### PROBLEM TO WORK ON
Set all the entries down once more, with nothing altered.

Stored data entries

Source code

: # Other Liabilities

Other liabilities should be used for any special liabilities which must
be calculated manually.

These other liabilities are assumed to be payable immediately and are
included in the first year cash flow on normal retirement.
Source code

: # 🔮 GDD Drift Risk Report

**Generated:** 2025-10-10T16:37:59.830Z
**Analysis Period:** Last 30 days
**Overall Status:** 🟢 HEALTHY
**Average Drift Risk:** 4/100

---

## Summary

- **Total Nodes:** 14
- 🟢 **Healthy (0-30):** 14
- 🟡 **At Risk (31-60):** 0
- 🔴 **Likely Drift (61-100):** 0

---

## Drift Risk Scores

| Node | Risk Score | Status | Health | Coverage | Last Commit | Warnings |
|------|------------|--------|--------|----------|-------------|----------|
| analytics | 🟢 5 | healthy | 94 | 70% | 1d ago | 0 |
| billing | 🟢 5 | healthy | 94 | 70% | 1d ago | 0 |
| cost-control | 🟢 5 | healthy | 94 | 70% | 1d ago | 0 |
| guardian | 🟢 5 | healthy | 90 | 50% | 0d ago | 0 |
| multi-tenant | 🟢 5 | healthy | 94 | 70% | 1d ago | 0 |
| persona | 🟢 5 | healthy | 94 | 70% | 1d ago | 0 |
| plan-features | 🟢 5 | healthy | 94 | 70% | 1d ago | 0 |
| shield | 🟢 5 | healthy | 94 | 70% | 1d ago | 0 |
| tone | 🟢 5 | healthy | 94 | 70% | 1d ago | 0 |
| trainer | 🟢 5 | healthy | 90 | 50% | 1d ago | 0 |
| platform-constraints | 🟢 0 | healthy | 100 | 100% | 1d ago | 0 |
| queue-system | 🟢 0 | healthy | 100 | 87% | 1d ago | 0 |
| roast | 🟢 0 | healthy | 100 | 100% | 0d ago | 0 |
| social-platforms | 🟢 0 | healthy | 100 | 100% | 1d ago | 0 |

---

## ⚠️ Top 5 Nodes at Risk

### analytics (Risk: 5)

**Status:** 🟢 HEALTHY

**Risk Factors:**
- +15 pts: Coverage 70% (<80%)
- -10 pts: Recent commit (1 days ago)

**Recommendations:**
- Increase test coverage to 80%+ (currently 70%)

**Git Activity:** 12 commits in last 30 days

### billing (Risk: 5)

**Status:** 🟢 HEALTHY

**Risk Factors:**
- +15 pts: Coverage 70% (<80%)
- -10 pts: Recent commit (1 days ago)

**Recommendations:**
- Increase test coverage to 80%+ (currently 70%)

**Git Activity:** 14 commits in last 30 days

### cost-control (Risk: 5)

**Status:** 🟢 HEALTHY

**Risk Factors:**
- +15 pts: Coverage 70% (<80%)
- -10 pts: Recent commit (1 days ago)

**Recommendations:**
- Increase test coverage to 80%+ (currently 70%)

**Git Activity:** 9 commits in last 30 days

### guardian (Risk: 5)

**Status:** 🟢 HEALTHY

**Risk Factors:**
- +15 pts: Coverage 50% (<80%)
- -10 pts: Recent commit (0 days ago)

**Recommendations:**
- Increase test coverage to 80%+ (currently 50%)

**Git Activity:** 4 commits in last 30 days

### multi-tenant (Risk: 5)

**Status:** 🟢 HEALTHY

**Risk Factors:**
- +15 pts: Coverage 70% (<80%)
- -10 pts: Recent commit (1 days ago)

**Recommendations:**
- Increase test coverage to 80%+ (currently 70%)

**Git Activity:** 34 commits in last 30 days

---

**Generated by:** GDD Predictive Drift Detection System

### TASK SOLUTION
Source code

: # Other Liabilities

Other liabilities should be used for any special liabilities which must
be calculated manually.

These other liabilities are assumed to be payable immediately and are
included in the first year cash flow on normal retirement.
Source code

: # 🔮 GDD Drift Risk Report

**Generated:** 2025-10-10T16:37:59.830Z
**Analysis Period:** Last 30 days
**Overall Status:** 🟢 HEALTHY
**Average Drift Risk:** 4/100

---

## Summary

- **Total Nodes:** 14
- 🟢 **Healthy (0-30):** 14
- 🟡 **At Risk (31-60):** 0
- 🔴 **Likely Drift (61-100):** 0

---

## Drift Risk Scores

| Node | Risk Score | Status | Health | Coverage | Last Commit | Warnings |
|------|------------|--------|--------|----------|-------------|----------|
| analytics | 🟢 5 | healthy | 94 | 70% | 1d ago | 0 |
| billing | 🟢 5 | healthy | 94 | 70% | 1d ago | 0 |
| cost-control | 🟢 5 | healthy | 94 | 70% | 1d ago | 0 |
| guardian | 🟢 5 | healthy | 90 | 50% | 0d ago | 0 |
| multi-tenant | 🟢 5 | healthy | 94 | 70% | 1d ago | 0 |
| persona | 🟢 5 | healthy | 94 | 70% | 1d ago | 0 |
| plan-features | 🟢 5 | healthy | 94 | 70% | 1d ago | 0 |
| shield | 🟢 5 | healthy | 94 | 70% | 1d ago | 0 |
| tone | 🟢 5 | healthy | 94 | 70% | 1d ago | 0 |
| trainer | 🟢 5 | healthy | 90 | 50% | 1d ago | 0 |
| platform-constraints | 🟢 0 | healthy | 100 | 100% | 1d ago | 0 |
| queue-system | 🟢 0 | healthy | 100 | 87% | 1d ago | 0 |
| roast | 🟢 0 | healthy | 100 | 100% | 0d ago | 0 |
| social-platforms | 🟢 0 | healthy | 100 | 100% | 1d ago | 0 |

---

## ⚠️ Top 5 Nodes at Risk

### analytics (Risk: 5)

**Status:** 🟢 HEALTHY

**Risk Factors:**
- +15 pts: Coverage 70% (<80%)
- -10 pts: Recent commit (1 days ago)

**Recommendations:**
- Increase test coverage to 80%+ (currently 70%)

**Git Activity:** 12 commits in last 30 days

### billing (Risk: 5)

**Status:** 🟢 HEALTHY

**Risk Factors:**
- +15 pts: Coverage 70% (<80%)
- -10 pts: Recent commit (1 days ago)

**Recommendations:**
- Increase test coverage to 80%+ (currently 70%)

**Git Activity:** 14 commits in last 30 days

### cost-control (Risk: 5)

**Status:** 🟢 HEALTHY

**Risk Factors:**
- +15 pts: Coverage 70% (<80%)
- -10 pts: Recent commit (1 days ago)

**Recommendations:**
- Increase test coverage to 80%+ (currently 70%)

**Git Activity:** 9 commits in last 30 days

### guardian (Risk: 5)

**Status:** 🟢 HEALTHY

**Risk Factors:**
- +15 pts: Coverage 50% (<80%)
- -10 pts: Recent commit (0 days ago)

**Recommendations:**
- Increase test coverage to 80%+ (currently 50%)

**Git Activity:** 4 commits in last 30 days

### multi-tenant (Risk: 5)

**Status:** 🟢 HEALTHY

**Risk Factors:**
- +15 pts: Coverage 70% (<80%)
- -10 pts: Recent commit (1 days ago)

**Recommendations:**
- Increase test coverage to 80%+ (currently 70%)

**Git Activity:** 34 commits in last 30 days

---

**Generated by:** GDD Predictive Drift Detection System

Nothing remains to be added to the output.